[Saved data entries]
____

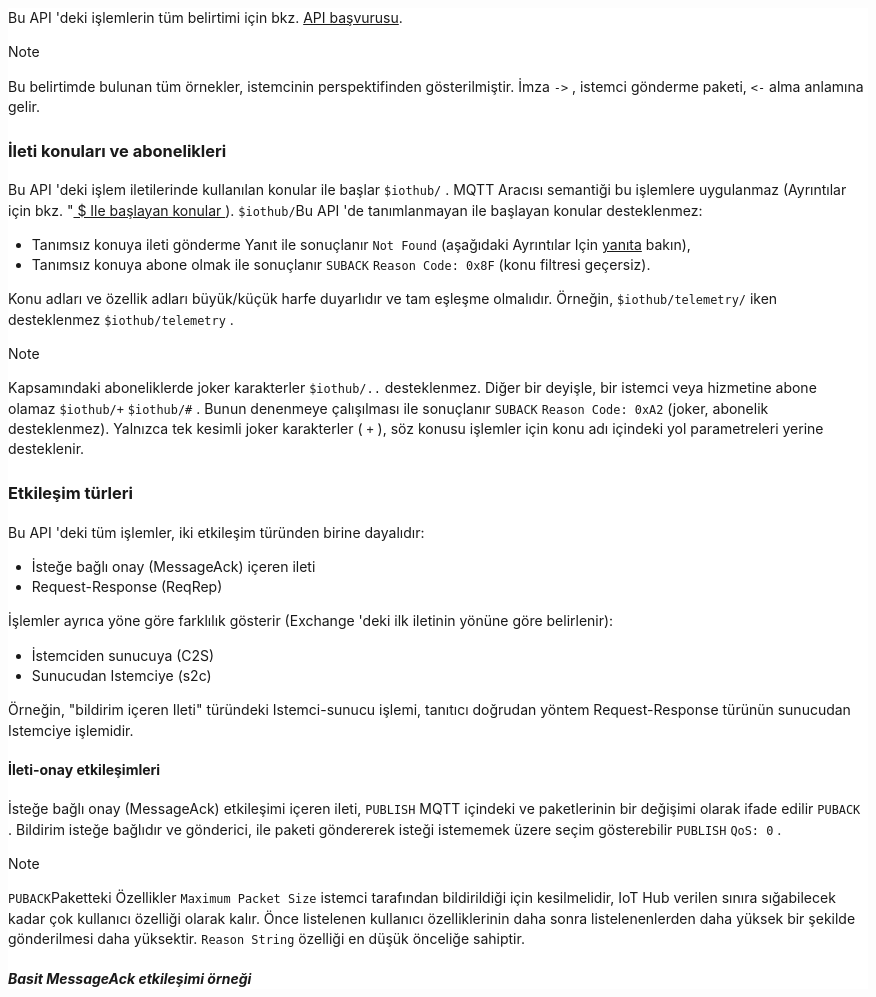 Bu API 'deki işlemlerin tüm belirtimi için bkz. [API başvurusu](iot-hub-mqtt-5-reference.md).

> [!NOTE]
> Bu belirtimde bulunan tüm örnekler, istemcinin perspektifinden gösterilmiştir. İmza `->` , istemci gönderme paketi, `<-` alma anlamına gelir.

### <a name="message-topics-and-subscriptions"></a>İleti konuları ve abonelikleri

Bu API 'deki işlem iletilerinde kullanılan konular ile başlar `$iothub/` .
MQTT Aracısı semantiği bu işlemlere uygulanmaz (Ayrıntılar için bkz. "[ \$ Ile başlayan konular ](https://docs.oasis-open.org/mqtt/mqtt/v5.0/os/mqtt-v5.0-os.html#_Toc3901246)).
`$iothub/`Bu API 'de tanımlanmayan ile başlayan konular desteklenmez:

- Tanımsız konuya ileti gönderme Yanıt ile sonuçlanır `Not Found` (aşağıdaki Ayrıntılar Için [yanıta](#response) bakın),
- Tanımsız konuya abone olmak ile sonuçlanır `SUBACK` `Reason Code: 0x8F` (konu filtresi geçersiz).

Konu adları ve özellik adları büyük/küçük harfe duyarlıdır ve tam eşleşme olmalıdır. Örneğin, `$iothub/telemetry/` iken desteklenmez `$iothub/telemetry` .

> [!NOTE]
> Kapsamındaki aboneliklerde joker karakterler `$iothub/..` desteklenmez. Diğer bir deyişle, bir istemci veya hizmetine abone olamaz `$iothub/+` `$iothub/#` . Bunun denenmeye çalışılması ile sonuçlanır `SUBACK` `Reason Code: 0xA2` (joker, abonelik desteklenmez). Yalnızca tek kesimli joker karakterler ( `+` ), söz konusu işlemler için konu adı içindeki yol parametreleri yerine desteklenir.

### <a name="interaction-types"></a>Etkileşim türleri

Bu API 'deki tüm işlemler, iki etkileşim türünden birine dayalıdır:

- İsteğe bağlı onay (MessageAck) içeren ileti
- Request-Response (ReqRep)

İşlemler ayrıca yöne göre farklılık gösterir (Exchange 'deki ilk iletinin yönüne göre belirlenir):

- İstemciden sunucuya (C2S)
- Sunucudan Istemciye (s2c)

Örneğin, "bildirim içeren Ileti" türündeki Istemci-sunucu işlemi, tanıtıcı doğrudan yöntem Request-Response türünün sunucudan Istemciye işlemidir.

#### <a name="message-acknowledgement-interactions"></a>İleti-onay etkileşimleri

İsteğe bağlı onay (MessageAck) etkileşimi içeren ileti, `PUBLISH` MQTT içindeki ve paketlerinin bir değişimi olarak ifade edilir `PUBACK` . Bildirim isteğe bağlıdır ve gönderici, ile paketi göndererek isteği istememek üzere seçim gösterebilir `PUBLISH` `QoS: 0` .

> [!NOTE]
> `PUBACK`Paketteki Özellikler `Maximum Packet Size` istemci tarafından bildirildiği için kesilmelidir, IoT Hub verilen sınıra sığabilecek kadar çok kullanıcı özelliği olarak kalır. Önce listelenen kullanıcı özelliklerinin daha sonra listelenenlerden daha yüksek bir şekilde gönderilmesi daha yüksektir. `Reason String` özelliği en düşük önceliğe sahiptir.

##### <a name="example-of-simple-messageack-interaction"></a>Basit MessageAck etkileşimi örneği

____

▶ **EXERCISE GOAL**
Please take the lines from the beginning of the data above through the line holding "alma anlamına gelir." and transcribe them exactly, without any pictures.

▶ **REPLY**
 Bu API 'deki işlemlerin tüm belirtimi için bkz. [API başvurusu](iot-hub-mqtt-5-reference.md).

> [!NOTE]
> Bu belirtimde bulunan tüm örnekler, istemcinin perspektifinden gösterilmiştir. İmza `->` , istemci gönderme paketi, `<-` alma anlamına gelir.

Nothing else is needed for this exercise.